Je ne vais pas me concentrer maintenant sur cette question d’éthique du travail (qui définit cette éthique, comment, pour qui ?) ; ce qui m’intéresse ici est le sabotage. Le sabotage est évidemment un ancien moyen de lutte – même si ceux qui y recouraient ne l’appelaient pas ainsi. Selon la légende, le mot trouverait son origine dans les sabots que les tisserands, au début du 19ème siècle, auraient jeté dans les machines pour, ben oui, saboter la production industrielle de tissues. En octobre 1916 Industrial Workers of the World à Cleveland publia une brochure qui étaya l’utilisation de sabotage dans la lutte sociale. La jeune militante Elizabeth Gurley Flynn donna à son texte un titre qui clarifia déjà une partie du contenu : ‘Sabotage – The Conscious Withdrawal of the Workers’ Industrial Efficiency’ – le sabotage comme la technique de saper volontairement le rendement industriel de l’ouvrier. Plus tard, IWW ajouta à la publication une formule d’exclusion de responsabilité (disclaimer): “The following document is presented for historical purposes and in the interest of the freedom of speech. The IWW takes no official position on sabotage (i.e. the IWW neither condones nor condemns such actions). Workers who engage in some of the following forms of sabotage risk legal sanctions.” (Voir aussi http://durieux.eu/blog/black-cat)

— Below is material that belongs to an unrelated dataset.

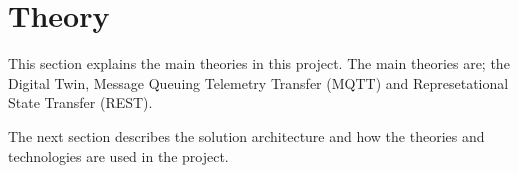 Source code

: \section{Theory} \label{sec:theory}
This section explains the main theories in this project. The main theories are; the Digital Twin, Message Queuing Telemetry Transfer (MQTT) and Represetational State Transfer (REST).  








The next section describes the solution architecture and how the theories and technologies are used in the project.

L'occasion de l’intervention de Flynn était justement une grève de travailleurs du textile en New Jersey. Un des meneurs de  grève avait été condamné pour avoir lancé des appels au sabotage. Flynn avait  l’intention de démontrer que le sabotage est un moyen de lutte absolument légitime pour les ouvriers de l’industrie – et que d’ailleurs il ne s’agit pas exclusivement d’une pratique de lutte des travailleurs, les patrons et les propriétaires en faisant également usage lorsque cela leur convient.

Son point de départ est que, si les travailleurs veulent atteindre une amélioration de leur condition, il serait naïf de leur part de compter sur la justice ou la sympathie des patrons ; le facteur déterminant seront les rapports de force. Dans ce contexte, le sabotage n’est qu’un des outils disponibles dans la lutte pour le pouvoir entre travail et capital. “Sabotage is to this class struggle what the guerrilla warfare is to the battle. The strike is the open battle of the class struggle, sabotage is the guerrilla warfare, the day-by-day warfare between two opposing classes.”